Start of Available data
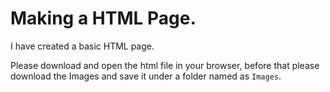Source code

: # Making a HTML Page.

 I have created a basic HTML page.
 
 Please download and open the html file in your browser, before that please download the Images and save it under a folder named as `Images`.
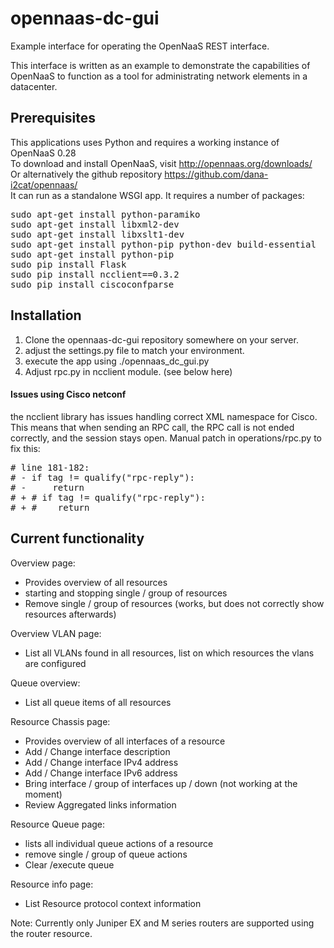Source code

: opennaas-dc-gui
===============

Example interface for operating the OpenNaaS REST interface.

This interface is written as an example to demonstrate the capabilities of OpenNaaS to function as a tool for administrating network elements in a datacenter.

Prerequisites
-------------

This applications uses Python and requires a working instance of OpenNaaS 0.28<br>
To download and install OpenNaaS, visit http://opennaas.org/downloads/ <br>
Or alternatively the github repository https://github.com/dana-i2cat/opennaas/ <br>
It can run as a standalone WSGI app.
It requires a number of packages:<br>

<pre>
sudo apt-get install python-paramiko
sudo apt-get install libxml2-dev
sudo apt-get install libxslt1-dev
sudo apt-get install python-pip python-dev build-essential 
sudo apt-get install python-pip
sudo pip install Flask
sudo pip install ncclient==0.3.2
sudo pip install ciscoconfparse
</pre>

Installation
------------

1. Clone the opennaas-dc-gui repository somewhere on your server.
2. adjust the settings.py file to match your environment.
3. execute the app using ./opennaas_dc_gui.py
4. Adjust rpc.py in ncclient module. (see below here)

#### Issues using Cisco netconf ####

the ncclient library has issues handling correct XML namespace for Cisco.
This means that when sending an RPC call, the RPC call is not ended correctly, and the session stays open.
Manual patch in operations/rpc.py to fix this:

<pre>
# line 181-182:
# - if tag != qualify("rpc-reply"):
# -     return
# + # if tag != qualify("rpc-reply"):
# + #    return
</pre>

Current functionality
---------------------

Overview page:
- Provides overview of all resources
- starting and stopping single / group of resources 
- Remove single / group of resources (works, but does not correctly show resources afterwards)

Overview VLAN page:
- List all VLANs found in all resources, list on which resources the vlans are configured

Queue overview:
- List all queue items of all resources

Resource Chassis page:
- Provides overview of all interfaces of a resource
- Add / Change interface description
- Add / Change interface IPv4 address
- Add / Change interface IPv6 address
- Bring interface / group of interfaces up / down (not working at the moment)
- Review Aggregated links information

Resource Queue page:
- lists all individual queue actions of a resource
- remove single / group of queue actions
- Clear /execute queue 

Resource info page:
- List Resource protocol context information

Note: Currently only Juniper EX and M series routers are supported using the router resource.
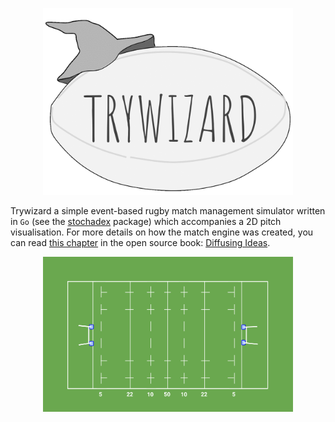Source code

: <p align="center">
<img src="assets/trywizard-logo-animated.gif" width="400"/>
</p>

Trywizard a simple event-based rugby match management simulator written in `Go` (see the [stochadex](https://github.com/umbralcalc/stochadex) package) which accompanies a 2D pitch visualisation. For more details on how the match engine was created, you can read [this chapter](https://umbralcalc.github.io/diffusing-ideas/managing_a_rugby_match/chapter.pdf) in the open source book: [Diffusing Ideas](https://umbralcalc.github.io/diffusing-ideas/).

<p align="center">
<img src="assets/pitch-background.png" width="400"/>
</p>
End of Available data
> **About this exercise**: Repeat the material above in full and exactly, omitting the pictures.

> **Solution**:
Source code

: # Making a HTML Page.

 I have created a basic HTML page.
 
 Please download and open the html file in your browser, before that please download the Images and save it under a folder named as `Images`.
Source code

: opennaas-dc-gui
===============

Example interface for operating the OpenNaaS REST interface.

This interface is written as an example to demonstrate the capabilities of OpenNaaS to function as a tool for administrating network elements in a datacenter.

Prerequisites
-------------

This applications uses Python and requires a working instance of OpenNaaS 0.28<br>
To download and install OpenNaaS, visit http://opennaas.org/downloads/ <br>
Or alternatively the github repository https://github.com/dana-i2cat/opennaas/ <br>
It can run as a standalone WSGI app.
It requires a number of packages:<br>

<pre>
sudo apt-get install python-paramiko
sudo apt-get install libxml2-dev
sudo apt-get install libxslt1-dev
sudo apt-get install python-pip python-dev build-essential 
sudo apt-get install python-pip
sudo pip install Flask
sudo pip install ncclient==0.3.2
sudo pip install ciscoconfparse
</pre>

Installation
------------

1. Clone the opennaas-dc-gui repository somewhere on your server.
2. adjust the settings.py file to match your environment.
3. execute the app using ./opennaas_dc_gui.py
4. Adjust rpc.py in ncclient module. (see below here)

#### Issues using Cisco netconf ####

the ncclient library has issues handling correct XML namespace for Cisco.
This means that when sending an RPC call, the RPC call is not ended correctly, and the session stays open.
Manual patch in operations/rpc.py to fix this:

<pre>
# line 181-182:
# - if tag != qualify("rpc-reply"):
# -     return
# + # if tag != qualify("rpc-reply"):
# + #    return
</pre>

Current functionality
---------------------

Overview page:
- Provides overview of all resources
- starting and stopping single / group of resources 
- Remove single / group of resources (works, but does not correctly show resources afterwards)

Overview VLAN page:
- List all VLANs found in all resources, list on which resources the vlans are configured

Queue overview:
- List all queue items of all resources

Resource Chassis page:
- Provides overview of all interfaces of a resource
- Add / Change interface description
- Add / Change interface IPv4 address
- Add / Change interface IPv6 address
- Bring interface / group of interfaces up / down (not working at the moment)
- Review Aggregated links information

Resource Queue page:
- lists all individual queue actions of a resource
- remove single / group of queue actions
- Clear /execute queue 

Resource info page:
- List Resource protocol context information

Note: Currently only Juniper EX and M series routers are supported using the router resource.
Source code

: <p align="center">
<img src="assets/trywizard-logo-animated.gif" width="400"/>
</p>

Trywizard a simple event-based rugby match management simulator written in `Go` (see the [stochadex](https://github.com/umbralcalc/stochadex) package) which accompanies a 2D pitch visualisation. For more details on how the match engine was created, you can read [this chapter](https://umbralcalc.github.io/diffusing-ideas/managing_a_rugby_match/chapter.pdf) in the open source book: [Diffusing Ideas](https://umbralcalc.github.io/diffusing-ideas/).

<p align="center">
<img src="assets/pitch-background.png" width="400"/>
</p>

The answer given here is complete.